▶ **Exercise directions**
Only the pictures stay out; please return all the entries below exactly as written.

▶ **Task data**

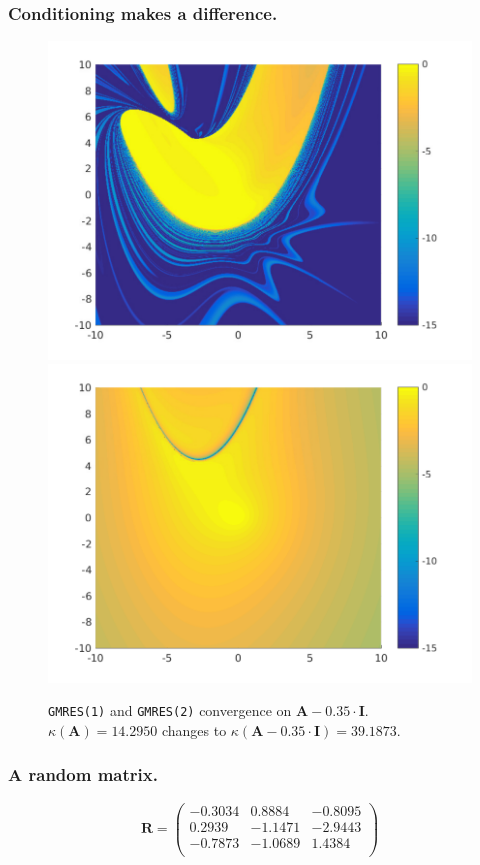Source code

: \begin{frame}
\frametitle{Conditioning makes a difference.}
	\begin{figure}
	\centering
	\includegraphics[width=0.45\linewidth]{../images/Am0p35eyeGMRES1}
	\includegraphics[width=0.45\linewidth]{../images/Am0p35eyeGMRES2}
	\caption{\texttt{GMRES(1)} and \texttt{GMRES(2)} convergence on $\mathbf{A} - 0.35 \cdot \mathbf{I}$. $\kappa(\mathbf{A}) = 14.2950$ changes to $\kappa(\mathbf{A} - 0.35 \cdot \mathbf{I}) = 39.1873$.} 
	\label{fig:modA}
	\end{figure}
\end{frame}

\begin{frame}
\frametitle{A random matrix.}
\begin{equation}
\mathbf{R} = \begin{pmatrix}
-0.3034 &   0.8884 &  -0.8095 \\
 0.2939 &  -1.1471 &  -2.9443 \\
-0.7873 &  -1.0689 &   1.4384 \\
\end{pmatrix} 
\end{equation}
\end{frame}

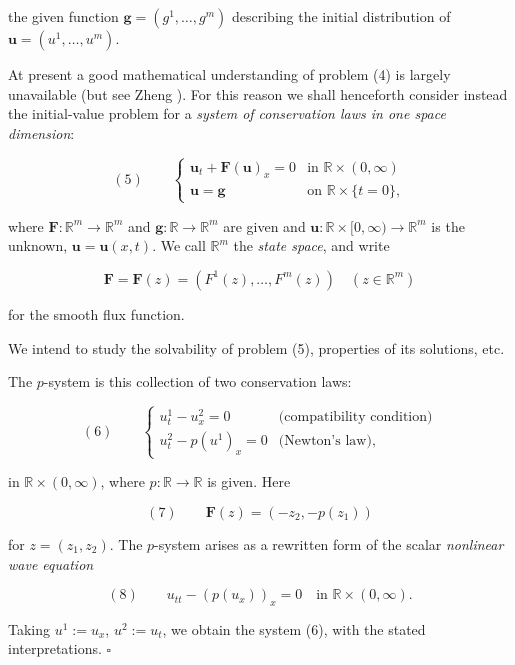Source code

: the given function $\mathbf{g} = (g^1, \ldots, g^m)$ describing the initial distribution of $\mathbf{u} = (u^1, \ldots, u^m)$.

At present a good mathematical understanding of problem (4) is largely unavailable (but see Zheng \cite{Zheng2001}). For this reason we shall henceforth consider instead the initial-value problem for a \textit{system of conservation laws in one space dimension}:

$$(5) \qquad \begin{cases} \mathbf{u}_t + \mathbf{F}(\mathbf{u})_x = 0 & \text{in } \mathbb{R} \times (0, \infty) \\ \mathbf{u} = \mathbf{g} & \text{on } \mathbb{R} \times \{t = 0\}, \end{cases}$$

where $\mathbf{F}: \mathbb{R}^m \to \mathbb{R}^m$ and $\mathbf{g}: \mathbb{R} \to \mathbb{R}^m$ are given and $\mathbf{u}: \mathbb{R} \times [0, \infty) \to \mathbb{R}^m$ is the unknown, $\mathbf{u} = \mathbf{u}(x,t)$. We call $\mathbb{R}^m$ the \textit{state space}, and write

$$\mathbf{F} = \mathbf{F}(z) = (F^1(z), \ldots, F^m(z)) \quad (z \in \mathbb{R}^m)$$

for the smooth flux function.

We intend to study the solvability of problem (5), properties of its solutions, etc.

\begin{example}
\label{ex:p-system-definition}
The $p$-system is this collection of two conservation laws:

$$(6) \qquad \begin{cases} u^1_t - u^2_x = 0 & \text{(compatibility condition)} \\ u^2_t - p(u^1)_x = 0 & \text{(Newton's law)}, \end{cases}$$

in $\mathbb{R}\times(0,\infty)$, where $p:\mathbb{R}\to\mathbb{R}$ is given. Here

$$(7) \qquad \mathbf{F}(z) = (-z_2, -p(z_1))$$

for $z=(z_1,z_2)$. The $p$-system arises as a rewritten form of the scalar \textit{nonlinear wave equation}

$$(8) \qquad u_{tt} - (p(u_x))_x = 0 \quad \text{in } \mathbb{R}\times(0,\infty).$$

Taking $u^1 := u_x$, $u^2 := u_t$, we obtain the system (6), with the stated interpretations. $\square$
\end{example}

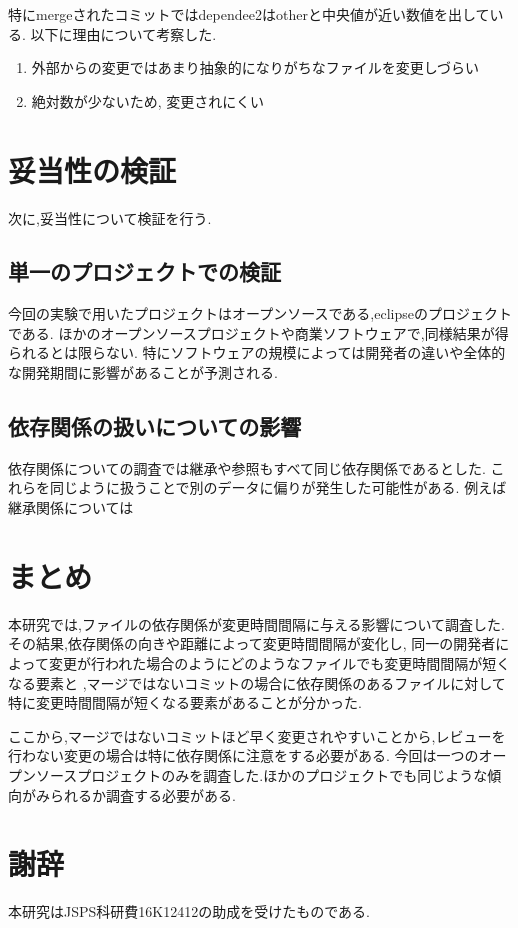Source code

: \documentclass{fose2016}           %
\begin{document}
特にmergeされたコミットではdependee2はotherと中央値が近い数値を出している.
以下に理由について考察した.

\begin{enumerate}
\item 外部からの変更ではあまり抽象的になりがちなファイルを変更しづらい
\item 絶対数が少ないため, 変更されにくい
\end{enumerate}

\section{妥当性の検証}\label{妥当性の検証}
次に,妥当性について検証を行う.

\subsection{単一のプロジェクトでの検証}
今回の実験で用いたプロジェクトはオープンソースである,eclipseのプロジェクトである.
ほかのオープンソースプロジェクトや商業ソフトウェアで,同様結果が得られるとは限らない.
特にソフトウェアの規模によっては開発者の違いや全体的な開発期間に影響があることが予測される.

\subsection{依存関係の扱いについての影響}
依存関係についての調査では継承や参照もすべて同じ依存関係であるとした.
これらを同じように扱うことで別のデータに偏りが発生した可能性がある.
例えば継承関係については

\section{まとめ} \label{まとめ}
本研究では,ファイルの依存関係が変更時間間隔に与える影響について調査した.
その結果,依存関係の向きや距離によって変更時間間隔が変化し,
同一の開発者によって変更が行われた場合のようにどのようなファイルでも変更時間間隔が短くなる要素と
,マージではないコミットの場合に依存関係のあるファイルに対して特に変更時間間隔が短くなる要素があることが分かった.

ここから,マージではないコミットほど早く変更されやすいことから,レビューを行わない変更の場合は特に依存関係に注意をする必要がある.
今回は一つのオープンソースプロジェクトのみを調査した.ほかのプロジェクトでも同じような傾向がみられるか調査する必要がある.

\section*{謝辞}
本研究はJSPS科研費16K12412の助成を受けたものである.
\end{document}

▶ **Your solution**
Source code

: \begin{frame}
\frametitle{Conditioning makes a difference.}
	\begin{figure}
	\centering
	\includegraphics[width=0.45\linewidth]{../images/Am0p35eyeGMRES1}
	\includegraphics[width=0.45\linewidth]{../images/Am0p35eyeGMRES2}
	\caption{\texttt{GMRES(1)} and \texttt{GMRES(2)} convergence on $\mathbf{A} - 0.35 \cdot \mathbf{I}$. $\kappa(\mathbf{A}) = 14.2950$ changes to $\kappa(\mathbf{A} - 0.35 \cdot \mathbf{I}) = 39.1873$.} 
	\label{fig:modA}
	\end{figure}
\end{frame}

\begin{frame}
\frametitle{A random matrix.}
\begin{equation}
\mathbf{R} = \begin{pmatrix}
-0.3034 &   0.8884 &  -0.8095 \\
 0.2939 &  -1.1471 &  -2.9443 \\
-0.7873 &  -1.0689 &   1.4384 \\
\end{pmatrix} 
\end{equation}
\end{frame}

Source code

: the given function $\mathbf{g} = (g^1, \ldots, g^m)$ describing the initial distribution of $\mathbf{u} = (u^1, \ldots, u^m)$.

At present a good mathematical understanding of problem (4) is largely unavailable (but see Zheng \cite{Zheng2001}). For this reason we shall henceforth consider instead the initial-value problem for a \textit{system of conservation laws in one space dimension}:

$$(5) \qquad \begin{cases} \mathbf{u}_t + \mathbf{F}(\mathbf{u})_x = 0 & \text{in } \mathbb{R} \times (0, \infty) \\ \mathbf{u} = \mathbf{g} & \text{on } \mathbb{R} \times \{t = 0\}, \end{cases}$$

where $\mathbf{F}: \mathbb{R}^m \to \mathbb{R}^m$ and $\mathbf{g}: \mathbb{R} \to \mathbb{R}^m$ are given and $\mathbf{u}: \mathbb{R} \times [0, \infty) \to \mathbb{R}^m$ is the unknown, $\mathbf{u} = \mathbf{u}(x,t)$. We call $\mathbb{R}^m$ the \textit{state space}, and write

$$\mathbf{F} = \mathbf{F}(z) = (F^1(z), \ldots, F^m(z)) \quad (z \in \mathbb{R}^m)$$

for the smooth flux function.

We intend to study the solvability of problem (5), properties of its solutions, etc.

\begin{example}
\label{ex:p-system-definition}
The $p$-system is this collection of two conservation laws:

$$(6) \qquad \begin{cases} u^1_t - u^2_x = 0 & \text{(compatibility condition)} \\ u^2_t - p(u^1)_x = 0 & \text{(Newton's law)}, \end{cases}$$

in $\mathbb{R}\times(0,\infty)$, where $p:\mathbb{R}\to\mathbb{R}$ is given. Here

$$(7) \qquad \mathbf{F}(z) = (-z_2, -p(z_1))$$

for $z=(z_1,z_2)$. The $p$-system arises as a rewritten form of the scalar \textit{nonlinear wave equation}

$$(8) \qquad u_{tt} - (p(u_x))_x = 0 \quad \text{in } \mathbb{R}\times(0,\infty).$$

Taking $u^1 := u_x$, $u^2 := u_t$, we obtain the system (6), with the stated interpretations. $\square$
\end{example}

Source code

: \documentclass{fose2016}           %
\begin{document}
特にmergeされたコミットではdependee2はotherと中央値が近い数値を出している.
以下に理由について考察した.

\begin{enumerate}
\item 外部からの変更ではあまり抽象的になりがちなファイルを変更しづらい
\item 絶対数が少ないため, 変更されにくい
\end{enumerate}

\section{妥当性の検証}\label{妥当性の検証}
次に,妥当性について検証を行う.

\subsection{単一のプロジェクトでの検証}
今回の実験で用いたプロジェクトはオープンソースである,eclipseのプロジェクトである.
ほかのオープンソースプロジェクトや商業ソフトウェアで,同様結果が得られるとは限らない.
特にソフトウェアの規模によっては開発者の違いや全体的な開発期間に影響があることが予測される.

\subsection{依存関係の扱いについての影響}
依存関係についての調査では継承や参照もすべて同じ依存関係であるとした.
これらを同じように扱うことで別のデータに偏りが発生した可能性がある.
例えば継承関係については

\section{まとめ} \label{まとめ}
本研究では,ファイルの依存関係が変更時間間隔に与える影響について調査した.
その結果,依存関係の向きや距離によって変更時間間隔が変化し,
同一の開発者によって変更が行われた場合のようにどのようなファイルでも変更時間間隔が短くなる要素と
,マージではないコミットの場合に依存関係のあるファイルに対して特に変更時間間隔が短くなる要素があることが分かった.

ここから,マージではないコミットほど早く変更されやすいことから,レビューを行わない変更の場合は特に依存関係に注意をする必要がある.
今回は一つのオープンソースプロジェクトのみを調査した.ほかのプロジェクトでも同じような傾向がみられるか調査する必要がある.

\section*{謝辞}
本研究はJSPS科研費16K12412の助成を受けたものである.
\end{document}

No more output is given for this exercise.